Das mag alles verbittert klingen. Und natürlich erscheint es auf den ersten Blick selbstverständlich, dass die BWG ihre eigenen Kandidaten in Position bringen will. Aber für mich ist es schlichtweg nicht akzeptabel, mit einem derart ausgeprägten Machtanspruch alles Erreichbare an sich reißen zu wollen und nicht im Ansatz dem Wählerwillen zu folgen, um so für deutlich ausgeglichenere Verhältnisse zu sorgen. Das ist sehr traurig, ein Stück weit auch bedenklich. Zumal es doch mit der fachlichen Kompetenz der Gemeindevertreter ausschließlich um das Wohl unserer Gemeinde und nicht um Klüngeleien gehen sollte. Ich hoffe inständig, dass dies nichts an der eigentlich inhaltlichen Arbeit ändert, die jetzt ansteht.

 

Die künftige Gemeindevertretung inklusive Ausschüssen und Delegierten sieht wie folgt aus:

Bürgermeisterin: Annemarie Homan-Trieps (BWG-nominiert)

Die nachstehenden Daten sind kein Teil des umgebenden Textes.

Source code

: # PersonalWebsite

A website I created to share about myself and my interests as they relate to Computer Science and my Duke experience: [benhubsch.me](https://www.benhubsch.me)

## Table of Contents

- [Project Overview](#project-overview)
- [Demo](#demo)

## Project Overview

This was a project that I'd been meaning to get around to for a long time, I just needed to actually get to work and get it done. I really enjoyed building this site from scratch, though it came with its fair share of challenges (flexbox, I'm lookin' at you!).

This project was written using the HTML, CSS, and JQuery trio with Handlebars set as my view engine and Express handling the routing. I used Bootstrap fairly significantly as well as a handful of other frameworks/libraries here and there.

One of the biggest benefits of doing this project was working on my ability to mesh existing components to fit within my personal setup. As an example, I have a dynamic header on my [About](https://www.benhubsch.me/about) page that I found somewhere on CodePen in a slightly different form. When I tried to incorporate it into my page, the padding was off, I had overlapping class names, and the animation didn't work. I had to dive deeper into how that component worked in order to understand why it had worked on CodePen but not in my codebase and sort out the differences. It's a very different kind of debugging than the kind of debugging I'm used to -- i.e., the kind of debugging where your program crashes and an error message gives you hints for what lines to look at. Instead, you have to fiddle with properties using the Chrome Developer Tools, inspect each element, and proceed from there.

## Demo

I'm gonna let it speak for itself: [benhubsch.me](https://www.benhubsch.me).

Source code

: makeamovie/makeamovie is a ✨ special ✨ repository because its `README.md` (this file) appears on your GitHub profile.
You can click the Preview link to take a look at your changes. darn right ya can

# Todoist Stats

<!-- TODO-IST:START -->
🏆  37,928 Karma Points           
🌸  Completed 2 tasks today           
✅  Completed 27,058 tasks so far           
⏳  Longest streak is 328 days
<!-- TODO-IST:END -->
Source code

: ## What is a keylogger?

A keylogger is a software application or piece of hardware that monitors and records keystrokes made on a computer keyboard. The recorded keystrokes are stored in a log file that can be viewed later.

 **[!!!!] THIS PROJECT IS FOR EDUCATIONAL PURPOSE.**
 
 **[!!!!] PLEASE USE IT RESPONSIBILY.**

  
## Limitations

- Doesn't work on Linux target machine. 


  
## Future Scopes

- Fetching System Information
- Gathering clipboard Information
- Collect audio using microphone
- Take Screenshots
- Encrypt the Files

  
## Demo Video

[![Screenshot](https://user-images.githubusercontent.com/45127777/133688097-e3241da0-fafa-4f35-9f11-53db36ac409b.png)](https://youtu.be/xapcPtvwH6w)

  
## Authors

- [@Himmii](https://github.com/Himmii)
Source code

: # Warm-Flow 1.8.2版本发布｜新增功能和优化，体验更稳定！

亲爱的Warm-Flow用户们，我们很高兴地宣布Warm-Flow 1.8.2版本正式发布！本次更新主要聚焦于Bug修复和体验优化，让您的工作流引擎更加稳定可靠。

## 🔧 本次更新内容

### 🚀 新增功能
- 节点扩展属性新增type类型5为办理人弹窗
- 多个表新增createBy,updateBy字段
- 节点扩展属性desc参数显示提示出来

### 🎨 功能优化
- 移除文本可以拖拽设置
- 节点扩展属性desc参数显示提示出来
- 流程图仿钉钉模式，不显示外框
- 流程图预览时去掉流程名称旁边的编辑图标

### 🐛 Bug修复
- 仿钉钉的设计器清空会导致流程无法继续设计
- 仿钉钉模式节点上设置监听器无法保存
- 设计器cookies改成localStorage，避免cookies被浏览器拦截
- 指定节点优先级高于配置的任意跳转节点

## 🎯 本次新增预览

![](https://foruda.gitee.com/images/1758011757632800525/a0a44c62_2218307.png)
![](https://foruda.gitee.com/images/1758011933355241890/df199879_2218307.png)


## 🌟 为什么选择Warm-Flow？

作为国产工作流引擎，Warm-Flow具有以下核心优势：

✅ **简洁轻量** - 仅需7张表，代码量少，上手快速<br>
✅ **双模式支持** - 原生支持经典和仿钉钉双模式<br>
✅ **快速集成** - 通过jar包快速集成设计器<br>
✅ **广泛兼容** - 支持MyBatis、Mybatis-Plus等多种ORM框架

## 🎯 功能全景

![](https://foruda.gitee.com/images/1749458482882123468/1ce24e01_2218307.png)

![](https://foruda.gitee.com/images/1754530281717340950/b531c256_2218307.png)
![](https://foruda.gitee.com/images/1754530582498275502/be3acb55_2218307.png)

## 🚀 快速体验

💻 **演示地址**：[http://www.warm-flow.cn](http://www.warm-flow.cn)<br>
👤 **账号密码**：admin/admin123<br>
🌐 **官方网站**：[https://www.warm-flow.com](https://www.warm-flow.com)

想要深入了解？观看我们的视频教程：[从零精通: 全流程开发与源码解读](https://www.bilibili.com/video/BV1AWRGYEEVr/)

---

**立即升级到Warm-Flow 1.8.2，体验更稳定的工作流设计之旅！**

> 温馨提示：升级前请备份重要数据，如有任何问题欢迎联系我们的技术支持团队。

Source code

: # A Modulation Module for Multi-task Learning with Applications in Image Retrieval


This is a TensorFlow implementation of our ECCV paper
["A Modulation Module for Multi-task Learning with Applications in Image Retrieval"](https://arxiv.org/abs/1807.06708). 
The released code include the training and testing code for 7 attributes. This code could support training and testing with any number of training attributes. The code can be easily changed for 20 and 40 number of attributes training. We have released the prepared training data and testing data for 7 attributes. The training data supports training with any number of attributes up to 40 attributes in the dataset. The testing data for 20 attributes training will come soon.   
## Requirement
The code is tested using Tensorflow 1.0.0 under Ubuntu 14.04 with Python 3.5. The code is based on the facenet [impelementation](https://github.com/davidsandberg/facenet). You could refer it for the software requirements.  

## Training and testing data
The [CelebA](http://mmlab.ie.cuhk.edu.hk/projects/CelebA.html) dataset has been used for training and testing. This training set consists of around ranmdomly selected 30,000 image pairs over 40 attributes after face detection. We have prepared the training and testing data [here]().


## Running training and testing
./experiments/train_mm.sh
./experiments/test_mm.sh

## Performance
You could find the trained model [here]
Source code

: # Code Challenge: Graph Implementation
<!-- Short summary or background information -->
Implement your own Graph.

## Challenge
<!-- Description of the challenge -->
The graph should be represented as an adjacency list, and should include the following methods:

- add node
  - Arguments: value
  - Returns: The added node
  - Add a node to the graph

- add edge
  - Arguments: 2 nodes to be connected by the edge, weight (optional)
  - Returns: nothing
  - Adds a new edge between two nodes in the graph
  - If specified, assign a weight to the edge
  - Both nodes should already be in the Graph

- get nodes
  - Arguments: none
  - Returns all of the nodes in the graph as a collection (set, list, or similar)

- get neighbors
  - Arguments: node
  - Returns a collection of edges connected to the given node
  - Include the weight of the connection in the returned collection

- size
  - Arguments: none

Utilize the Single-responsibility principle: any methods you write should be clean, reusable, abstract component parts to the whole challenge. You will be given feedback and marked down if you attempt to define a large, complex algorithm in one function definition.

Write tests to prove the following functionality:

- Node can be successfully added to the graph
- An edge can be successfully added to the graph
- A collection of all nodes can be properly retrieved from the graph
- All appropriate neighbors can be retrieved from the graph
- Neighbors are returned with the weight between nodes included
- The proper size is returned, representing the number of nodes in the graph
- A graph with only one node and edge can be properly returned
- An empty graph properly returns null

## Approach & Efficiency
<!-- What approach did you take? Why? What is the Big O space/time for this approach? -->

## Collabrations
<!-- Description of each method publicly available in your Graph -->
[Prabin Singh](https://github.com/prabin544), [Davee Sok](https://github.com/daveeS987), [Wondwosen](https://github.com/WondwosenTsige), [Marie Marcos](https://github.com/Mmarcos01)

1. stellvertretender Bürgermeister: Steffen Pittelkow (BWG)
2. stellvertretender Bürgermeister: Thomas Böttiger (BWG)

Hauptausschuss:
Steffen Pittelkow (BWG)
Thomas Böttiger (BWG)
Marcel Rein (BWG)
Volker Venohr

Ausschuss für Schule, Jugend, Kultur, Sport und Soziales:
Kathi Krtschil (BWG)
Thomas Böttiger (BWG)
Axel Bremer
Kristian Karlisch (CDU)
Alexander Balow

Sachkundige Bürger:
Hartmuth Haase (BWG)
Dirk Wolter

Ausschuss für Gemeindeentwicklung, Bau, Verkehr und Umwelt:
Volker Venohr
Wolfgang Höfer (SPD)
Steffen Pittelkow (BWG)
Andreas Groß (BWG)
Marcel Rein (BWG)

Sachkundige Bürger:
Sven Kutschera
Malte Seeger (BWG)
Hartmut Gaul
Herr Heise

Amtsausschuss:
Steffen Pittelkow (BWG)
Thomas Böttiger (BWG)

Vertreter im Zweckverband:
Marcel Rein (BWG)
Wolfgang Höfer (SPD)

Vertreter in den Wasser- und Bodenverbänden (3):
Wolfgang Höfer (SPD)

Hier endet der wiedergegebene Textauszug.